You have probably heard of ghost towns – once vibrant communities that slowly disappeared as local fortunes changed, or quickly abandoned due to disaster or other emergency. Ontario is full of ghost towns, some in the GTA, but few have had the same interesting history of Townsend, which is still populated, though only at a tiny fraction of the city that was intended.
In the 1960s, the provincial government was worried about Toronto’s rapid growth and suburbanization. It had introduced a Metropolitan government for Toronto to direct regional planning, but the suburbs were quickly growing beyond Metro’s borders into York, Durham and Peel Counties. As a result, by the mid 1970s, it had developed a Toronto-Centric Plan directing new growth to established city and suburban centres, a greenbelt (sound familiar?) in which sprawl was to be contained, and created “mini-metro” governments in the areas surrounding Toronto and Hamilton, known as regional municipalities. It also bought thousands of acres of land in Haldimand County with the dreams of creating a new town of 100,000 people, who would be employed at the nearby Nanticoke Industrial Park, which included a state-of-the-art Stelco steel plant, an Imperial Oil refinery, and North America’s largest coal generating station.
Townsend was to be the seat of Ontario’s most rural Regional Municipality, Haldimand-Norfolk, and the regional headquarters was one of the first structures built there. The new city came complete with four-lane arterials, parks and a recreation centre, a seniors’ home, a church, a watertower, and a network of pedestrian walkways. And about 1,200 people did settle into houses that wouldn’t look out of place in contemporary suburbs in Mississauga or Pickering. But nobody else showed up, and Townsend became as successful as that first Greenbelt (now just wide enough for a hydro corridor and a toll expressway).
While it originally had a few businesses, now not even a convenience store can be found here, and there are no schools, no fire station, no library, and no jobs, apart from the local Children’s Aid society that moved into the former Haldimand-Norfolk offices after the region was dissolved in 2000. The nearest school or variety store is in nearby Jarvis, the nearest full-sized grocery store is in Hagersville, the nearest large centre is Simcoe to the west.
At the south end of the small community is the grandly named “Town Centre Boulevard”, now not much more than a driveway.
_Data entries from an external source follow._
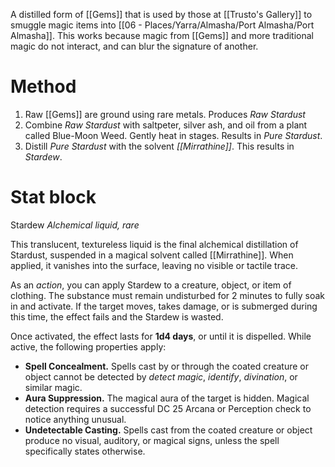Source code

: A distilled form of [[Gems]] that is used by those at [[Trusto's Gallery]] to smuggle magic items into [[06 - Places/Yarra/Almasha/Port Almasha/Port Almasha]]. This works because magic from [[Gems]] and more traditional magic do not interact, and can blur the signature of another.
# Method
1. Raw [[Gems]] are ground using rare metals. Produces *Raw Stardust*
2. Combine *Raw Stardust* with saltpeter, silver ash, and oil from a plant called Blue-Moon Weed. Gently heat in stages. Results in *Pure Stardust*.
3. Distill *Pure Stardust* with the solvent *[[Mirrathine]]*. This results in *Stardew*.
# Stat block
Stardew
*Alchemical liquid, rare*

This translucent, textureless liquid is the final alchemical distillation of Stardust, suspended in a magical solvent called [[Mirrathine]]. When applied, it vanishes into the surface, leaving no visible or tactile trace.

As an *action*, you can apply Stardew to a creature, object, or item of clothing. The substance must remain undisturbed for 2 minutes to fully soak in and activate. If the target moves, takes damage, or is submerged during this time, the effect fails and the Stardew is wasted.

Once activated, the effect lasts for **1d4 days**, or until it is dispelled. While active, the following properties apply:
- **Spell Concealment.** Spells cast by or through the coated creature or object cannot be detected by _detect magic_, _identify_, _divination_, or similar magic.
- **Aura Suppression.** The magical aura of the target is hidden. Magical detection requires a successful DC 25 Arcana or Perception check to notice anything unusual.
- **Undetectable Casting.** Spells cast from the coated creature or object produce no visual, auditory, or magical signs, unless the spell specifically states otherwise.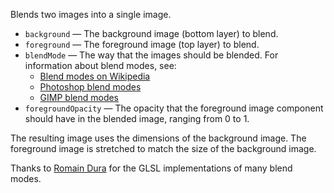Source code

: Blends two images into a single image.

   - `background` — The background image (bottom layer) to blend.
   - `foreground` — The foreground image (top layer) to blend.
   - `blendMode` — The way that the images should be blended. For information about blend modes, see: 
      - [Blend modes on Wikipedia](http://en.wikipedia.org/wiki/Blend_modes)
      - [Photoshop blend modes](http://help.adobe.com/en_US/photoshop/cs/using/WSfd1234e1c4b69f30ea53e41001031ab64-77eba.html)
      - [GIMP blend modes](http://docs.gimp.org/en/gimp-concepts-layer-modes.html)
   - `foregroundOpacity` — The opacity that the foreground image component should have in the blended image, ranging from 0 to 1.

The resulting image uses the dimensions of the background image. The foreground image is stretched to match the size of the background image.

Thanks to [Romain Dura](http://mouaif.wordpress.com/2009/01/05/photoshop-math-with-glsl-shaders/) for the GLSL implementations of many blend modes.

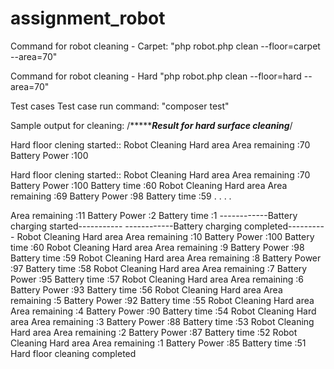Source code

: # assignment_robot


  
 Command for robot cleaning - Carpet:
 "php robot.php clean --floor=carpet --area=70"

 Command for robot cleaning - Hard
 "php robot.php clean --floor=hard --area=70"
  
 Test cases
 Test case run command: "composer test"
 
 
  Sample output for cleaning:
 /******************Result for hard surface cleaning*************/

 Hard floor clening started::
 Robot Cleaning Hard area
 Area remaining :70
 Battery Power :100

 Hard floor clening started::
 Robot Cleaning Hard area
 Area remaining :70
 Battery Power :100
 Battery time :60
 Robot Cleaning Hard area
 Area remaining :69
 Battery Power :98
 Battery time :59
.
.
.
.

 Area remaining :11
 Battery Power :2
 Battery time :1
 ------------Battery charging started-----------
 ------------Battery charging completed----------
Robot Cleaning Hard area
 Area remaining :10
 Battery Power :100
 Battery time :60
 Robot Cleaning Hard area
 Area remaining :9
 Battery Power :98
 Battery time :59
 Robot Cleaning Hard area
 Area remaining :8
 Battery Power :97
 Battery time :58
 Robot Cleaning Hard area
 Area remaining :7
 Battery Power :95
 Battery time :57
 Robot Cleaning Hard area
 Area remaining :6
 Battery Power :93
 Battery time :56
 Robot Cleaning Hard area
 Area remaining :5
 Battery Power :92
 Battery time :55
 Robot Cleaning Hard area
 Area remaining :4
 Battery Power :90
 Battery time :54
 Robot Cleaning Hard area
 Area remaining :3
 Battery Power :88
 Battery time :53
 Robot Cleaning Hard area
 Area remaining :2
 Battery Power :87
 Battery time :52
 Robot Cleaning Hard area
 Area remaining :1
 Battery Power :85
 Battery time :51
 Hard floor cleaning completed
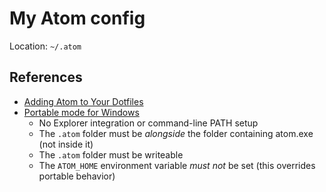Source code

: # My Atom config

Location: `~/.atom`

## References

-   [Adding Atom to Your Dotfiles](http://jbranchaud.github.io/splitting-atoms/adding-atom-to-dotfiles.html)
-   [Portable mode for Windows](http://flight-manual.atom.io/getting-started/sections/installing-atom/#portable-mode-for-windows)
    -   No Explorer integration or command-line PATH setup
    -   The `.atom` folder must be *alongside* the folder containing atom.exe (not inside it)
    -   The `.atom` folder must be writeable
    -   The `ATOM_HOME` environment variable *must not* be set (this overrides portable behavior)
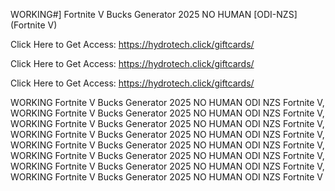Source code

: WORKING#] Fortnite V Bucks Generator 2025 NO HUMAN [ODI-NZS] (Fortnite V)

Click Here to Get Access: https://hydrotech.click/giftcards/

Click Here to Get Access: https://hydrotech.click/giftcards/

Click Here to Get Access: https://hydrotech.click/giftcards/

WORKING Fortnite V Bucks Generator 2025 NO HUMAN ODI NZS Fortnite V, WORKING Fortnite V Bucks Generator 2025 NO HUMAN ODI NZS Fortnite V, WORKING Fortnite V Bucks Generator 2025 NO HUMAN ODI NZS Fortnite V, WORKING Fortnite V Bucks Generator 2025 NO HUMAN ODI NZS Fortnite V, WORKING Fortnite V Bucks Generator 2025 NO HUMAN ODI NZS Fortnite V, WORKING Fortnite V Bucks Generator 2025 NO HUMAN ODI NZS Fortnite V, WORKING Fortnite V Bucks Generator 2025 NO HUMAN ODI NZS Fortnite V, WORKING Fortnite V Bucks Generator 2025 NO HUMAN ODI NZS Fortnite V
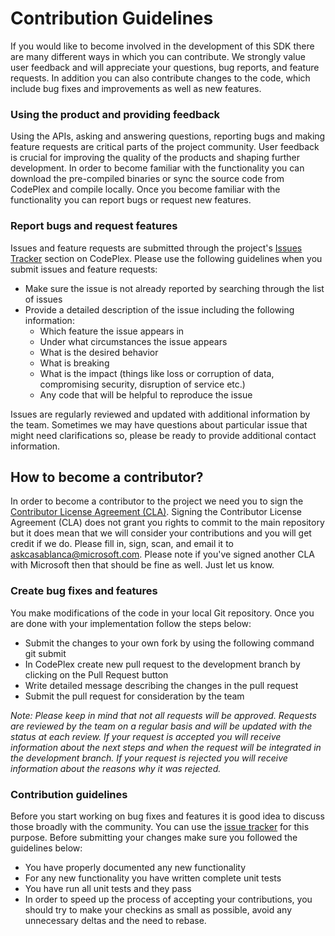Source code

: # Contribution Guidelines

If you would like to become involved in the development of this SDK there are many different ways in which you can contribute. We strongly value user feedback and will appreciate your questions, bug reports, and feature requests. In addition you can also contribute changes to the code, which include bug fixes and improvements as well as new features.

### Using the product and providing feedback

Using the APIs, asking and answering questions, reporting bugs and making feature requests are critical parts of the project community. User feedback is crucial for improving the quality of the products and shaping further development. In order to become familiar with the functionality you can download the pre-compiled binaries or sync the source code from CodePlex and compile locally. Once you become familiar with the functionality you can report bugs or request new features.  
<a name="questions"></a>

### Report bugs and request features

Issues and feature requests are submitted through the project's [Issues Tracker](http://casablanca.codeplex.com/WorkItem/Create) section on CodePlex. Please use the following guidelines when you submit issues and feature requests:

*   Make sure the issue is not already reported by searching through the list of issues
*   Provide a detailed description of the issue including the following information:
    *   Which feature the issue appears in
    *   Under what circumstances the issue appears
    *   What is the desired behavior
    *   What is breaking
    *   What is the impact (things like loss or corruption of data, compromising security, disruption of service etc.)
    *   Any code that will be helpful to reproduce the issue

Issues are regularly reviewed and updated with additional information by the team. Sometimes we may have questions about particular issue that might need clarifications so, please be ready to provide additional contact information.  
<a name="contribute"></a>

## How to become a contributor?

In order to become a contributor to the project we need you to sign the [Contributor License Agreement (CLA)](https://www.codeplex.com/Download?ProjectName=casablanca&DownloadId=623578). Signing the Contributor License Agreement (CLA) does not grant you rights to commit to the main repository but it does mean that we will consider your contributions and you will get credit if we do. Please fill in, sign, scan, and email it to [askcasablanca@microsoft.com](mailto:askcasablanca@microsoft.com). Please note if you've signed another CLA with Microsoft then that should be fine as well. Just let us know.  

### Create bug fixes and features

You make modifications of the code in your local Git repository. Once you are done with your implementation follow the steps below:

*   Submit the changes to your own fork by using the following command <span class="codeInline">git submit</span>
*   In CodePlex create new pull request to the development branch by clicking on the Pull Request button
*   Write detailed message describing the changes in the pull request
*   Submit the pull request for consideration by the team

_Note: Please keep in mind that not all requests will be approved. Requests are reviewed by the team on a regular basis and will be updated with the status at each review. If your request is accepted you will receive information about the next steps and when the request will be integrated in the development branch. If your request is rejected you will receive information about the reasons why it was rejected._  

### Contribution guidelines

Before you start working on bug fixes and features it is good idea to discuss those broadly with the community. You can use the [issue tracker](../issues) for this purpose. Before submitting your changes make sure you followed the guidelines below:

*   You have properly documented any new functionality
*   For any new functionality you have written complete unit tests
*   You have run all unit tests and they pass
*   In order to speed up the process of accepting your contributions, you should try to make your checkins as small as possible, avoid any unnecessary deltas and the need to rebase.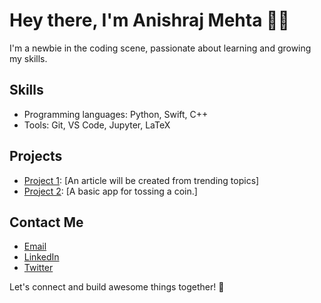 <!--
**anishrajmehta/anishrajmehta** is a ✨ _special_ ✨ repository because its `README.md` (this file) appears on your GitHub profile.

Here are some ideas to get you started:

- 🔭 I’m currently working on ...
- 🌱 I’m currently learning ...
- 👯 I’m looking to collaborate on ...
- 🤔 I’m looking for help with ...
- 💬 Ask me about ...
- 📫 How to reach me: ...
- 😄 Pronouns: ...
- ⚡ Fun fact: ...
-->

# Hey there, I'm Anishraj Mehta 👋🏼

I'm a newbie in the coding scene, passionate about learning and growing my skills. 

## Skills

- Programming languages: Python, Swift, C++
- Tools: Git, VS Code, Jupyter, LaTeX

## Projects

- [Project 1](https://github.com/anishrajmehta/news-article): [An article will be created from trending topics]
- [Project 2](https://github.com/anishrajmehta/Flip-a-coin): [A basic app for tossing a coin.]

## Contact Me

- [Email](mailto:anishrajmehta@icloud.com)
- [LinkedIn](https://www.linkedin.com/in/anishraj-mehta-b23a74161)
- [Twitter](https://twitter.com/AnishrajMehta)

Let's connect and build awesome things together! 🚀

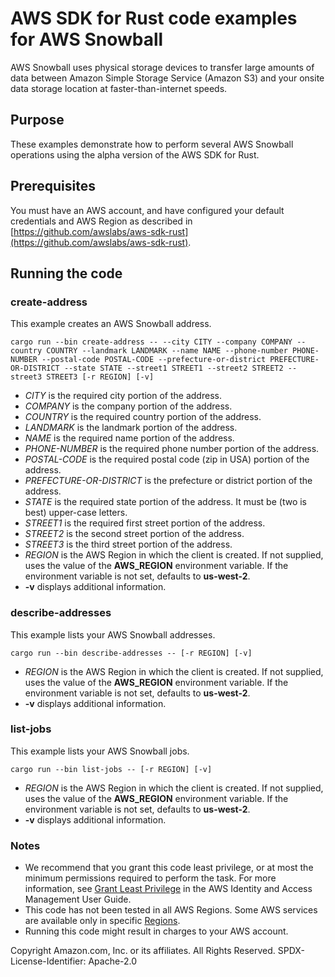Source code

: # AWS SDK for Rust code examples for AWS Snowball

AWS Snowball uses physical storage devices to transfer large amounts of data between Amazon Simple Storage Service (Amazon S3) and your onsite data storage location at faster-than-internet speeds.

## Purpose

These examples demonstrate how to perform several AWS Snowball operations using the alpha version of the AWS SDK for Rust.

## Prerequisites

You must have an AWS account, and have configured your default credentials and AWS Region as described in [https://github.com/awslabs/aws-sdk-rust](https://github.com/awslabs/aws-sdk-rust).

## Running the code

### create-address

This example creates an AWS Snowball address.

`cargo run --bin create-address -- --city CITY --company COMPANY --country COUNTRY --landmark LANDMARK --name NAME --phone-number PHONE-NUMBER --postal-code POSTAL-CODE --prefecture-or-district PREFECTURE-OR-DISTRICT --state STATE --street1 STREET1 --street2 STREET2 --street3 STREET3 [-r REGION] [-v]`

- _CITY_ is the required city portion of the address.
- _COMPANY_ is the company portion of the address.
- _COUNTRY_ is the required country portion of the address.
- _LANDMARK_ is the landmark portion of the address.
- _NAME_ is the required name portion of the address.
- _PHONE-NUMBER_ is the required phone number portion of the address.
- _POSTAL-CODE_ is the required postal code (zip in USA) portion of the address.
- _PREFECTURE-OR-DISTRICT_ is the prefecture or district portion of the address.
- _STATE_ is the required state portion of the address. It must be (two is best) upper-case letters.
- _STREET1_ is the required first street portion of the address.
- _STREET2_ is the second street portion of the address.
- _STREET3_ is the third street portion of the address.
- _REGION_ is the AWS Region in which the client is created.
  If not supplied, uses the value of the __AWS_REGION__ environment variable.
  If the environment variable is not set, defaults to __us-west-2__.
- __-v__ displays additional information.  

### describe-addresses

This example lists your AWS Snowball addresses.

`cargo run --bin describe-addresses -- [-r REGION] [-v]`

- _REGION_ is the AWS Region in which the client is created.
  If not supplied, uses the value of the __AWS_REGION__ environment variable.
  If the environment variable is not set, defaults to __us-west-2__.
- __-v__ displays additional information.  

### list-jobs

This example lists your AWS Snowball jobs.

`cargo run --bin list-jobs -- [-r REGION] [-v]`

- _REGION_ is the AWS Region in which the client is created.
  If not supplied, uses the value of the __AWS_REGION__ environment variable.
  If the environment variable is not set, defaults to __us-west-2__.
- __-v__ displays additional information.  

### Notes

- We recommend that you grant this code least privilege,
  or at most the minimum permissions required to perform the task.
  For more information, see
  [Grant Least Privilege](https://docs.aws.amazon.com/IAM/latest/UserGuide/best-practices.html#grant-least-privilege)
  in the AWS Identity and Access Management User Guide.
- This code has not been tested in all AWS Regions.
  Some AWS services are available only in specific
  [Regions](https://aws.amazon.com/about-aws/global-infrastructure/regional-product-services).
- Running this code might result in charges to your AWS account.

Copyright Amazon.com, Inc. or its affiliates. All Rights Reserved. SPDX-License-Identifier: Apache-2.0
One can imagine the once-grand plans: probably a city built similar to Bramalea, that other “new town” that has since integrated into Toronto – a shopping mall and higher density surrounded by parks and single-family dwellings as some sort of suburban utopia.
An interesting link I found when doing some quick research into Townsend stated that the government created a situation very similar to that of the Pickering airport lands: it expropriated the farms expecting a major new project, and rented them back – causing the original community to decline. Later, the government sold the land back, but not always to the original owners.
One can only imagine what Townsend might have been; Ontario’s only true modern New Town.